Event Recording with Probes

• Built-in probe Databases and corresponding performance charts: improved handling of Spring framework wrapping connections
• Built-in probe Processes: added recording of the process identifier (PID)
• Bug fixed: duplicated parent events might have been created for dependent events by built-in probes Files and Sockets
• Bug fixed: false alarm in event inspections "Socket connection opened but not used" and "Files opened but not used"

IDE Integration

• Eclipse: plugin code improvement and cleanup
• Eclipse: support of 3rd party launch configuration types improved (detail)
• Eclipse 4.5 supported (tested with M5)
• MyEclipse 2015 supported
• IntelliJ IDEA 15 EAP supported
• NetBeans 8.1 supported
• JDeveloper: added detection of 32 vs 64-bit Java to automatically choose appropriate agent bitness
• JDeveloper 12c supported

Miscellaneous

• New platform supported: Linux on PowerPC Little-Endian (ppc64le)
• New platform supported: Linux on AArch64
• UI: new feature: inline search in all tables and trees: click a table or a tree and start typing. In trees the search works in currently invisible (collapsed) nodes too, except for those in the object explorer and "Incoming References" because they are potentially infinite and in merged callees list and merged paths for performance considerations.

  

• Welcome screen: added a list of recent remote connections
• IBM Java 8 supported

• IBM Java: profiling overhead has been significantly reduced.

  Caveat: as the result, the following profiling capabilities are no longer enabled by default:

  • exception telemetry;
  • local variable names in memory snapshots (stacks and threads are not affected).

  You may return them (as well as associated overhead) by specifying startup options _enable_exception_events and _with_local_vars respectively.

• New feature: profiler agent status can be checked by opening http://localhost:<agent port> for a local profiled application or http://<remote host>:<agent port> for a remote profiled application in a web browser.
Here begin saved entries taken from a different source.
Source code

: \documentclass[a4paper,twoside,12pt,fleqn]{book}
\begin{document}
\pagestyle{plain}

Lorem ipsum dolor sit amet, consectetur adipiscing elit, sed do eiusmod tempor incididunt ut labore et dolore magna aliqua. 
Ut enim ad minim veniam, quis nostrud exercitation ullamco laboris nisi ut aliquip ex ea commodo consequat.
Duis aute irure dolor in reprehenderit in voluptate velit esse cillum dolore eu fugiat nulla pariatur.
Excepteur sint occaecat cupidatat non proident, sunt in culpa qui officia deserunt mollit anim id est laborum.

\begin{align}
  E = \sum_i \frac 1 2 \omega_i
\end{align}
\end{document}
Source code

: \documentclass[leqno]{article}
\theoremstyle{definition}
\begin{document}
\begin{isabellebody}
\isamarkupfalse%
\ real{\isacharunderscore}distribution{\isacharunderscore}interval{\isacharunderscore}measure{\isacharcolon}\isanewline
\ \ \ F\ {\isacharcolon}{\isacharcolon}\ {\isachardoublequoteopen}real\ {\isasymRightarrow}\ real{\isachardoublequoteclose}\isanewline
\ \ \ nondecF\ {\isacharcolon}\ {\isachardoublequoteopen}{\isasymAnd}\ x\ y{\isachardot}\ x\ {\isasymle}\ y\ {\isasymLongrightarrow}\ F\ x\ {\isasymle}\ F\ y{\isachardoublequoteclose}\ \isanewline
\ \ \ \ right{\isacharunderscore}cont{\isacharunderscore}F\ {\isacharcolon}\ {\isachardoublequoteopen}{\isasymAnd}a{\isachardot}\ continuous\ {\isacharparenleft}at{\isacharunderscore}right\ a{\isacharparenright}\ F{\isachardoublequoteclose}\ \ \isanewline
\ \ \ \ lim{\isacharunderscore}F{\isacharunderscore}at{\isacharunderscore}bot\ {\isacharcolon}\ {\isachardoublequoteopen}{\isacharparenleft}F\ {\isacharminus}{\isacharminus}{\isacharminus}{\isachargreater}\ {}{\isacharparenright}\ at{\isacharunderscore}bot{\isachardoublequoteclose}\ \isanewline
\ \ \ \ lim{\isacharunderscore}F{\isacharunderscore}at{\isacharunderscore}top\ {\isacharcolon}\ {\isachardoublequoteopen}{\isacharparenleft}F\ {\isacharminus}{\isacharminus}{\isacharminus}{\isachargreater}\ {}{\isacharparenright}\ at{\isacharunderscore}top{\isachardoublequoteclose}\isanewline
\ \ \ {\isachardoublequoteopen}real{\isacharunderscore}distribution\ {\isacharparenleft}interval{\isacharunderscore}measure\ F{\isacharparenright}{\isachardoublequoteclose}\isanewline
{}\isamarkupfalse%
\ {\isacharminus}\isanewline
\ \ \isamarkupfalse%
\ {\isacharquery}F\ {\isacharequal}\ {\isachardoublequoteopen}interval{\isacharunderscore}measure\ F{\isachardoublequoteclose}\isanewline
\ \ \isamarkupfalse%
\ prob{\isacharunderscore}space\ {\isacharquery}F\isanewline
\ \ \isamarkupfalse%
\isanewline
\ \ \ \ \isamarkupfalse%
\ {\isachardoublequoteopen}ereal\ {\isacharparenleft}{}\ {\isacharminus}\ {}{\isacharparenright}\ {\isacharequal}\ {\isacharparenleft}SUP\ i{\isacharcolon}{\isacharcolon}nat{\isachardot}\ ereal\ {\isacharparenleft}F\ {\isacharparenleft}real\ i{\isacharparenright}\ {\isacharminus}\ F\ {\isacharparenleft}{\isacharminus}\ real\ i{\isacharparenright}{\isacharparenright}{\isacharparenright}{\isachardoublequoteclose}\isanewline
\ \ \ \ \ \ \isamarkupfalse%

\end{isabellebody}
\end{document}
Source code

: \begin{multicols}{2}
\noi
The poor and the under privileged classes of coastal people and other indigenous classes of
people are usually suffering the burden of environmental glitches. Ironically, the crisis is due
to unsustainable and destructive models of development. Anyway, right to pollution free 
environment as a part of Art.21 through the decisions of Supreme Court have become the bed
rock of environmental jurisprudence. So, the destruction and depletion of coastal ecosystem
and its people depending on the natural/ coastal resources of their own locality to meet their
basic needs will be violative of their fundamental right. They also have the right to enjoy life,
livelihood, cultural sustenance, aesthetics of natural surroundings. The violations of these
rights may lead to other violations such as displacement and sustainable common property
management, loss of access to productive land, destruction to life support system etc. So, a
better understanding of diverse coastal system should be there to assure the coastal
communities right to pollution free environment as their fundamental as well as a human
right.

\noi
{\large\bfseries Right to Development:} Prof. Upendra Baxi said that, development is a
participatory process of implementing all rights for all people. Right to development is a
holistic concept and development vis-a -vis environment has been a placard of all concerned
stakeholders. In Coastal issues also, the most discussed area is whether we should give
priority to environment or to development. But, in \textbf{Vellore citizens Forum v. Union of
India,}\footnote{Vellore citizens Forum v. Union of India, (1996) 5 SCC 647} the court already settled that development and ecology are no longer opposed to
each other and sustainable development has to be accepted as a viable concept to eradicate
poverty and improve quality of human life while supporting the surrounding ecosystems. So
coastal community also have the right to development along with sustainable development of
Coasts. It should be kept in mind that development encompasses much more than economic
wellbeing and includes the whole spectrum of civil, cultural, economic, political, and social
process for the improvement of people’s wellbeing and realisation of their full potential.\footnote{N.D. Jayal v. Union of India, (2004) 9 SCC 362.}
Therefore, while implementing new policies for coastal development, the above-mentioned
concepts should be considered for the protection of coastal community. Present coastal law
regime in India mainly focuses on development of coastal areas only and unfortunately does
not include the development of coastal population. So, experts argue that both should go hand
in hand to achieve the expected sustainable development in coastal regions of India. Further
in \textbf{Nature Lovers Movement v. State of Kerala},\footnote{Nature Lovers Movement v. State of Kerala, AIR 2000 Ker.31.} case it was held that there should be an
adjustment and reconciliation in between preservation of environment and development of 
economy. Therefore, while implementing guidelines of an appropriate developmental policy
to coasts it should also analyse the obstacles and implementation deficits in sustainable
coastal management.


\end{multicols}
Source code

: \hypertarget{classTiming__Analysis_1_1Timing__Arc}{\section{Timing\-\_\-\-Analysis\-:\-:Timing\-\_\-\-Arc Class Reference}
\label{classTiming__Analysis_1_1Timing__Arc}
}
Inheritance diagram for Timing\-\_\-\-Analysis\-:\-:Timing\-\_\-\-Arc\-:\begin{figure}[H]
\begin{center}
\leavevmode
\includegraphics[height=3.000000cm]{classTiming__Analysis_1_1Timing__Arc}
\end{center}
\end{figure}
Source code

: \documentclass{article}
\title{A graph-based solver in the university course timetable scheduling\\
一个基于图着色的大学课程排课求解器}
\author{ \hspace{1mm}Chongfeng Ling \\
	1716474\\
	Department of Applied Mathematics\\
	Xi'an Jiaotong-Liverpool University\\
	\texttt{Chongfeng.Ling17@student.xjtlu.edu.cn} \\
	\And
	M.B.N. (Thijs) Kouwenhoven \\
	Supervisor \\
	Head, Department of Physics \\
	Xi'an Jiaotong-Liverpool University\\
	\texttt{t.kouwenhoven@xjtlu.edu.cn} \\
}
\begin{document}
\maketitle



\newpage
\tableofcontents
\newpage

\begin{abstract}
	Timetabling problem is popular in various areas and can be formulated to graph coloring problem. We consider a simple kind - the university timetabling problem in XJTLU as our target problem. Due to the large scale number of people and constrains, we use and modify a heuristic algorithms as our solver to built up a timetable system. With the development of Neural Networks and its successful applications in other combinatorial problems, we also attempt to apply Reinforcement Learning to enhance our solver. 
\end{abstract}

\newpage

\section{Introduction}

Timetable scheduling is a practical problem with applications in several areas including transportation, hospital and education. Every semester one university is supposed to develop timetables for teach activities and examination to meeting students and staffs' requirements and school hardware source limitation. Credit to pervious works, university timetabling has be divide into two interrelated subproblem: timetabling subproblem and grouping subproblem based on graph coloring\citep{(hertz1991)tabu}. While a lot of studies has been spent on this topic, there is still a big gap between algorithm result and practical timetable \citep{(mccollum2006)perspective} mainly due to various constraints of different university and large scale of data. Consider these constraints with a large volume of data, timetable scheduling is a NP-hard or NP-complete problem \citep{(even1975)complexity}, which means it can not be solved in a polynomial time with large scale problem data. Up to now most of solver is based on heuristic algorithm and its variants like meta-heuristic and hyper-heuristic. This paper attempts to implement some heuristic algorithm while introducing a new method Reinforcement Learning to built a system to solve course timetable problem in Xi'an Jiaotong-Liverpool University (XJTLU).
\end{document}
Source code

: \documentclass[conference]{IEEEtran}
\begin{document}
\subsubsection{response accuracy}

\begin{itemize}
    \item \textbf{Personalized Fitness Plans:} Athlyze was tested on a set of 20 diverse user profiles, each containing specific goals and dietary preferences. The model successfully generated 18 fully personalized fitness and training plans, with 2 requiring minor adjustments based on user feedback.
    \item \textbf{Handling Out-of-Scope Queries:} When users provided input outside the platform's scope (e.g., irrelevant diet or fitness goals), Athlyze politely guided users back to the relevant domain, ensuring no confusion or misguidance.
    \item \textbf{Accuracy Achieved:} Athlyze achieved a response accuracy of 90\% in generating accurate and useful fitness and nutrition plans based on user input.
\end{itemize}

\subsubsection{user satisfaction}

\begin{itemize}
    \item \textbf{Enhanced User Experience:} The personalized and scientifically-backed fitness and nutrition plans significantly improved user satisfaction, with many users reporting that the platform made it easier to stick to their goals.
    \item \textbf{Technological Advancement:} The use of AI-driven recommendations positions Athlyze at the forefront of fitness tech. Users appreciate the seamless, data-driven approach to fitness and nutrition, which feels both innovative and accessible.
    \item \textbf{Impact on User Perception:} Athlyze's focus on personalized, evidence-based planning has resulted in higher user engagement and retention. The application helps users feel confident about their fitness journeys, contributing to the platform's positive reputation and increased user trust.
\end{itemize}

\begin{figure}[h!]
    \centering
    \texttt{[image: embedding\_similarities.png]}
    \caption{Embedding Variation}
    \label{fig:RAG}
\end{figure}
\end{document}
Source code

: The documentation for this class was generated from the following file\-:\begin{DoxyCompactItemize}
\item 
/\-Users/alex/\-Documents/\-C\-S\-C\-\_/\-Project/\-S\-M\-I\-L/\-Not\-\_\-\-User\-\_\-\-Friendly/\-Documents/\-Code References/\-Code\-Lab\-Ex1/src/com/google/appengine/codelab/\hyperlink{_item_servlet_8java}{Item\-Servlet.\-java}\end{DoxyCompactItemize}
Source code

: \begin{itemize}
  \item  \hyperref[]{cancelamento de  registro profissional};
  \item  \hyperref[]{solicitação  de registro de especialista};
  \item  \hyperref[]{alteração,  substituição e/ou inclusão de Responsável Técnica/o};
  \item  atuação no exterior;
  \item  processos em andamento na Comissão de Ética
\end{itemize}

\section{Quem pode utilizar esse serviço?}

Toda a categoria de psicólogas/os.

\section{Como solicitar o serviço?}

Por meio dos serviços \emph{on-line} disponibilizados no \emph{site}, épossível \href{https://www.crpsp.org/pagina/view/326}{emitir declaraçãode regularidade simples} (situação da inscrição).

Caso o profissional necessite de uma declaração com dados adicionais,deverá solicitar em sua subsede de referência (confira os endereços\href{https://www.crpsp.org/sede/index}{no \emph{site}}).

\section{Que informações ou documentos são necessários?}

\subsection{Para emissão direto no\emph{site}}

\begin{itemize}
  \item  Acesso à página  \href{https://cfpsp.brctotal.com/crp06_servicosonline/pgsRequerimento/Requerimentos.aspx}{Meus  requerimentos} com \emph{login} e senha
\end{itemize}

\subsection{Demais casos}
The shown page resembles the content of the Summary tab in the profiler UI plus provides detail on currently active profiling modes.
• Agent: bytecode instrumentation optimizations and bug fixes. In particular, the changes solve issues with Groovy classes and classes obfuscated with ProGuard.
• Agent: startup option sessionname now allows to use an environment variable value by specifying its name in curly brackets. The default, automatically generated session name can be specified via {default}. For example, to append the host name to the default name, use sessionname={default}-{HOSTNAME} on UNIX and sessionname={default}-{COMPUTERNAME} on Windows.
• Agent: new startup option log_sys_time makes each entry of the agent log file annotated with system date and time, in addition to the process uptime
• Agent: attach mode: to reduce the pause on attach that can be observed for some applications (e.g. IntelliJ IDEA), the built-in probes JUnitTests and TestNG are now by default disabled
• UI: the profiler UI itself now requires Java 7 or newer to run. Note: profiling of Java 6 applications remains fully supported.
• UI: "Open Snapshot" dialog: new action "Open Containing Folder" opens the snapshot file location in system file manager
• UI: "Open Snapshot" dialog: to improve readability the snapshot file extension .snapshot is not shown in the table
• UI: the dedicated legend component describing non-trivial icons in trees has been removed to save vertical space. Instead, an icon description can be found in its tooltip.
• UI: the demo application launched from the Welcome screen is now started with CPU tracing instead of CPU sampling
• UI: improvement: action File | Extract Performance Snapshot offers to open the resulting snapshot
• UI: automatic update check: the notification that a newer version is available is shown once a day only instead of doing so on each UI start. Note that you can explicitly check for updates using Help | Check for Update.
• UI: bug fixed: race condition could lead to an internal error when capturing a performance snapshot
• Snapshot comparison results tab header now explicitly indicates which of the compared snapshots is the old one (the baseline) and which the new one.
• Deadlock detector: when a deadlock is detected, a new button "Copy to Clipboard" is shown next to "Refresh" to make the functionality easily discoverable. Previously the copy action was available in a popup menu only.

• If to access the Internet an HTTP proxy is used, you can now specify the proxy settings in the profiler UI.

  Note: although the Internet access is not required to use the profiler UI, its availability greatly simplifies installed copy activation with the license key, especially when using floating licenses, as well as enables automatic update checking.

  The proxy configuration link is available when you enter the license key, as well as via "Settings | Proxy..." in the main menu.

• Linux distribution: only a 64-bit JRE is now bundled to run the profiler UI. To run the profiler UI on a 32-bit Linux machine you'll need to have a JRE/JDK installed. Note: profiling of either 32 or 64-bit Java applications is still fully supported; this change is only about running the profiler itself.
• Other improvements and bug fixes